─── Material for this exercise

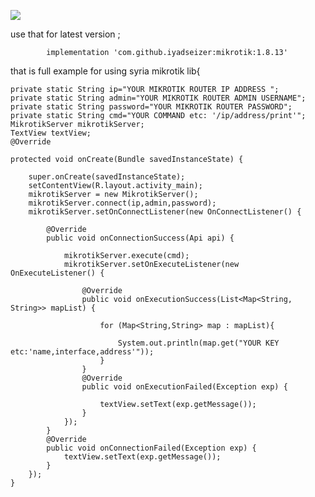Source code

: <a href='https://bintray.com/iyadseizer/mikrotik/sy.iyad/_latestVersion'><img src='https://api.bintray.com/packages/iyadseizer/mikrotik/sy.iyad/images/download.svg'></a>
 
 use that for latest version ;

	        implementation 'com.github.iyadseizer:mikrotik:1.8.13'




that is full example for using syria mikrotik lib{


    private static String ip="YOUR MIKROTIK ROUTER IP ADDRESS ";
    private static String admin="YOUR MIKROTIK ROUTER ADMIN USERNAME";
    private static String password="YOUR MIKROTIK ROUTER PASSWORD";
    private static String cmd="YOUR COMMAND etc: '/ip/address/print'";
    MikrotikServer mikrotikServer;
    TextView textView;
    @Override
    
    protected void onCreate(Bundle savedInstanceState) {
    
        super.onCreate(savedInstanceState);
        setContentView(R.layout.activity_main);
        mikrotikServer = new MikrotikServer();
        mikrotikServer.connect(ip,admin,password);
        mikrotikServer.setOnConnectListener(new OnConnectListener() {
        
            @Override
            public void onConnectionSuccess(Api api) {
            
                mikrotikServer.execute(cmd);
                mikrotikServer.setOnExecuteListener(new OnExecuteListener() {
                
                    @Override
                    public void onExecutionSuccess(List<Map<String, String>> mapList) {
                    
                        for (Map<String,String> map : mapList){
                        
                            System.out.println(map.get("YOUR KEY etc:'name,interface,address'"));
                        }
                    }
                    @Override
                    public void onExecutionFailed(Exception exp) {

                        textView.setText(exp.getMessage());
                    }
                });
            }
            @Override
            public void onConnectionFailed(Exception exp) {
                textView.setText(exp.getMessage());
            }
        });
    }
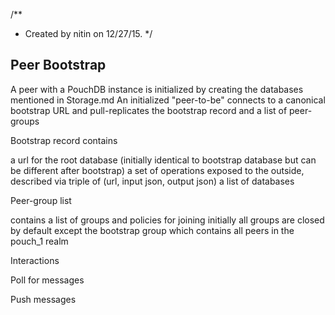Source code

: /**
 * Created by nitin on 12/27/15.
 */

Peer Bootstrap
--------------

A peer with a PouchDB instance is initialized by creating the databases mentioned in Storage.md
An initialized "peer-to-be" connects to a canonical bootstrap URL and pull-replicates the bootstrap record
and a list of peer-groups

Bootstrap record contains

a url for the root database (initially identical to bootstrap database but can be different after bootstrap)
a set of operations exposed to the outside, described via triple of (url, input json, output json)
a list of databases

Peer-group list

contains a list of groups and policies for joining
initially all groups are closed by default except the bootstrap group which contains all peers in the pouch_1 realm




Interactions

Poll for messages

Push messages





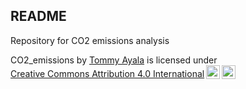 ## README

Repository for CO2 emissions analysis

<p xmlns:cc="http://creativecommons.org/ns#" xmlns:dct="http://purl.org/dc/terms/"><span property="dct:title">CO2_emissions</span> by <a rel="cc:attributionURL dct:creator" property="cc:attributionName" href="https://www.linkedin.com/in/tommyayala/">Tommy Ayala</a> is licensed under <a href="https://creativecommons.org/licenses/by/4.0/?ref=chooser-v1" target="_blank" rel="license noopener noreferrer" style="display:inline-block;">Creative Commons Attribution 4.0 International<img style="height:22px!important;margin-left:3px;vertical-align:text-bottom;" src="https://mirrors.creativecommons.org/presskit/icons/cc.svg?ref=chooser-v1" alt=""><img style="height:22px!important;margin-left:3px;vertical-align:text-bottom;" src="https://mirrors.creativecommons.org/presskit/icons/by.svg?ref=chooser-v1" alt=""></a></p>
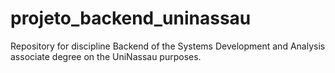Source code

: # projeto_backend_uninassau
Repository for discipline Backend of the Systems Development and Analysis associate degree on the UniNassau purposes.
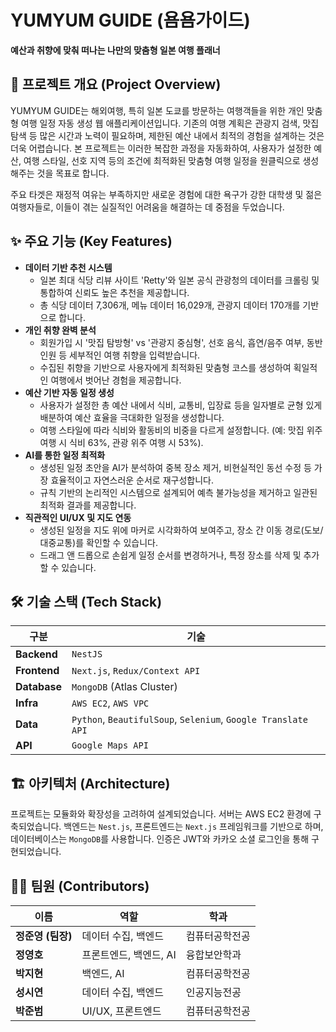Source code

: # YUMYUM GUIDE (욤욤가이드)

**예산과 취향에 맞춰 떠나는 나만의 맞춤형 일본 여행 플래너**

## 📖 프로젝트 개요 (Project Overview)

YUMYUM GUIDE는 해외여행, 특히 일본 도쿄를 방문하는 여행객들을 위한 개인 맞춤형 여행 일정 자동 생성 웹 애플리케이션입니다. 기존의 여행 계획은 관광지 검색, 맛집 탐색 등 많은 시간과 노력이 필요하며, 제한된 예산 내에서 최적의 경험을 설계하는 것은 더욱 어렵습니다. 본 프로젝트는 이러한 복잡한 과정을 자동화하여, 사용자가 설정한 예산, 여행 스타일, 선호 지역 등의 조건에 최적화된 맞춤형 여행 일정을 원클릭으로 생성해주는 것을 목표로 합니다.

주요 타겟은 재정적 여유는 부족하지만 새로운 경험에 대한 욕구가 강한 대학생 및 젊은 여행자들로, 이들이 겪는 실질적인 어려움을 해결하는 데 중점을 두었습니다.

## ✨ 주요 기능 (Key Features)

- **데이터 기반 추천 시스템**
    - 일본 최대 식당 리뷰 사이트 'Retty'와 일본 공식 관광청의 데이터를 크롤링 및 통합하여 신뢰도 높은 추천을 제공합니다.
    - 총 식당 데이터 7,306개, 메뉴 데이터 16,029개, 관광지 데이터 170개를 기반으로 합니다.
- **개인 취향 완벽 분석**
    - 회원가입 시 '맛집 탐방형' vs '관광지 중심형', 선호 음식, 흡연/음주 여부, 동반 인원 등 세부적인 여행 취향을 입력받습니다.
    - 수집된 취향을 기반으로 사용자에게 최적화된 맞춤형 코스를 생성하여 획일적인 여행에서 벗어난 경험을 제공합니다.
- **예산 기반 자동 일정 생성**
    - 사용자가 설정한 총 예산 내에서 식비, 교통비, 입장료 등을 일자별로 균형 있게 배분하여 예산 효율을 극대화한 일정을 생성합니다.
    - 여행 스타일에 따라 식비와 활동비의 비중을 다르게 설정합니다. (예: 맛집 위주 여행 시 식비 63%, 관광 위주 여행 시 53%).
- **AI를 통한 일정 최적화**
    - 생성된 일정 초안을 AI가 분석하여 중복 장소 제거, 비현실적인 동선 수정 등 가장 효율적이고 자연스러운 순서로 재구성합니다.
    - 규칙 기반의 논리적인 시스템으로 설계되어 예측 불가능성을 제거하고 일관된 최적화 결과를 제공합니다.
- **직관적인 UI/UX 및 지도 연동**
    - 생성된 일정을 지도 위에 마커로 시각화하여 보여주고, 장소 간 이동 경로(도보/대중교통)를 확인할 수 있습니다.
    - 드래그 앤 드롭으로 손쉽게 일정 순서를 변경하거나, 특정 장소를 삭제 및 추가할 수 있습니다.

## 🛠️ 기술 스택 (Tech Stack)

| 구분 | 기술 |
| --- | --- |
| **Backend** | `NestJS` |
| **Frontend** | `Next.js`, `Redux/Context API` |
| **Database** | `MongoDB` (Atlas Cluster) |
| **Infra** | `AWS EC2`, `AWS VPC`  |
| **Data** | `Python`, `BeautifulSoup`, `Selenium`, `Google Translate API` |
| **API** | `Google Maps API` |

## 🏗️ 아키텍처 (Architecture)

프로젝트는 모듈화와 확장성을 고려하여 설계되었습니다. 서버는 AWS EC2 환경에 구축되었습니다. 백엔드는 `Nest.js`, 프론트엔드는 `Next.js` 프레임워크를 기반으로 하며, 데이터베이스는 `MongoDB`를 사용합니다. 인증은 JWT와 카카오 소셜 로그인을 통해 구현되었습니다.

## 🧑‍💻 팀원 (Contributors)

| 이름 | 역할 | 학과 |
| --- | --- | --- |
| **정준영 (팀장)** | 데이터 수집, 백엔드 | 컴퓨터공학전공 |
| **정영호** | 프론트엔드, 백엔드, AI | 융합보안학과 |
| **박지현** | 백엔드, AI | 컴퓨터공학전공 |
| **성시연** | 데이터 수집, 백엔드 | 인공지능전공 |
| **박준범** | UI/UX, 프론트엔드 | 컴퓨터공학전공 |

──────

Work to complete: Set down word for word the lines from the first entry through the line with "use that for latest version ;", both included, omitting pictures.

Response to the task:
Source code

: <a href='https://bintray.com/iyadseizer/mikrotik/sy.iyad/_latestVersion'><img src='https://api.bintray.com/packages/iyadseizer/mikrotik/sy.iyad/images/download.svg'></a>
 
 use that for latest version ;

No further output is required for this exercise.